« La liberté, ce bien qui fait jouir des autres biens », écrivait Montesquieu. Et Tocqueville : « Qui cherche dans la liberté autre chose qu’elle même est fait pour servir ». Qui s’intéresse aujourd’hui à la liberté ? A celle qui ne se confond pas avec le libéralisme économique, dont on mesure combien il peut être source de prospérité mais aussi d’inégalités et de contraintes sociales ? A celle qui fonde le respect de la vie privée et la participation authentique à la vie publique ? La liberté devrait être au cœur de la démocratie et de l’Etat de droit. En même temps, elle ne peut être maintenue et garantie que par la vigilance et l’action des individus. Ils ne sauraient en être simples bénéficiaires ou rentiers, ils doivent non seulement l’exercer mais encore surveiller attentivement ses conditions d’exercice. Tâche d’autant plus nécessaire dans une période où les atteintes qui lui sont portées sont aussi insidieuses que multiples.


vendredi 8 juillet 2016

La vie privée de Salah Abdeslam

Frank Berton, avocat de Salah Abdeslam, annonce son intention de porter plainte pour atteinte à la vie privée de son client, à la suite de la visite à Fleury-Mérogis du député Thierry Solère (LR Hauts de Seine). Ce dernier a pu en effet visionner les images de la vidéo-surveillance dont le détenu fait l'objet, jour et nuit. Il a ensuite raconté certains détails de la vie quotidienne du détenu, de la rapidité avec laquelle il se brosse les dents à la longueur de ses prières. Il s'est également étonné que l'administration pénitentiaire ait aménagé une "salle de sport" particulière à Salah Abdeslam. 

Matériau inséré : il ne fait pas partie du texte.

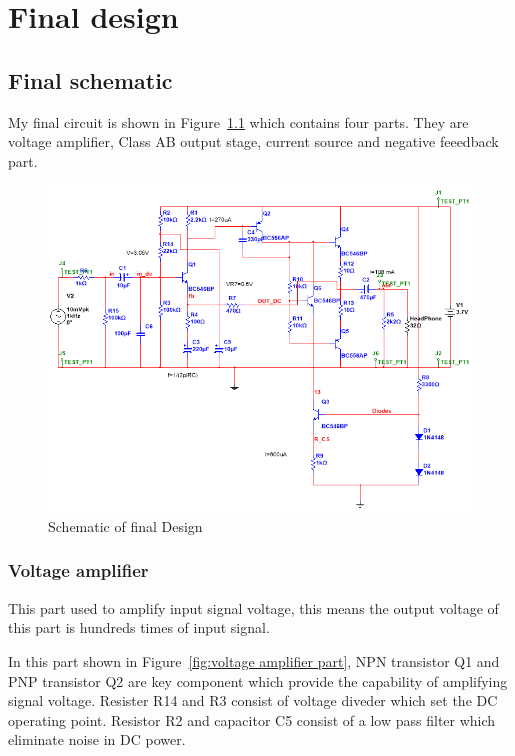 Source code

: \chapter{Final design}

\section{Final schematic}

My final circuit is shown in Figure~\ref{fig:final schematic} which contains four parts. They are voltage amplifier, Class AB output stage, current source and negative feeedback part.



\begin{figure}[htbp]
	\centering
	\includegraphics[scale=0.7]{"../Photo/Chap5/final schematic"}
	\caption{Schematic of final Design }
	\label{fig:final schematic}
\end{figure}


\subsection{Voltage amplifier}  

This part used to amplify input signal voltage, this means the output voltage of this part is hundreds times of input signal.


In this part shown in Figure~\ref{fig:voltage amplifier part}, NPN transistor Q1 and PNP transistor Q2 are key component which provide the capability of amplifying signal voltage. Resister R14 and R3 consist of voltage diveder which set the DC operating point. Resistor R2 and capacitor C5 consist of a low pass filter which eliminate noise in DC power.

Aux yeux de Frank Berton, le député a "méprisé" les droits de son client. Le visionnage et le récit qui a suivi relèvent, selon lui, du délit d'atteinte à la vie privée puni d'un an d'emprisonnement et de 45000 € d'amende (article 226-1 du code pénal). Bien entendu, les propos de l'avocat s'analysent largement comme une posture médiatique et il n'envisage certainement pas sérieusement d'obtenir la condamnation de Thierry Solère ni même, du moins on l'espère pour lui, de mobiliser l'opinion en faveur de Salah Abdeslam. 

La "salle de sport"


Il est vrai que Thierry Solère commet une erreur lorsqu'il s'élève contre la "salle de sport" attribuée au détenu. Rappelons tout de même que le régime d'isolement des personnes détenues trouve son origine dans le décret du 21 mars 2006, signé du ministre de la justice de l'époque, Pascal Clément. Dans un arrêt du 31 octobre 2008, le Conseil d'Etat a annulé pour incompétence certaines dispositions de ce décret au motif que la décision de placer un détenu en isolement devait reposer sur un fondement législatif et non pas réglementaire. La loi pénitentiaire du 24 novembre 2009 a donc permis de conférer un fondement juridique incontestable à la mesure d'isolement. Un décret du 23 décembre 2010 est ensuite venu préciser les conditions de mise en oeuvre de cette nouvelle loi, complété par une circulaire du 14 avril 2011, texte spécifiquement consacré "au placement à l'isolement des personnes détenues". Il n'aura échappé à personne que ces textes ont été adoptés durant le quinquennat de Nicolas Sarkozy.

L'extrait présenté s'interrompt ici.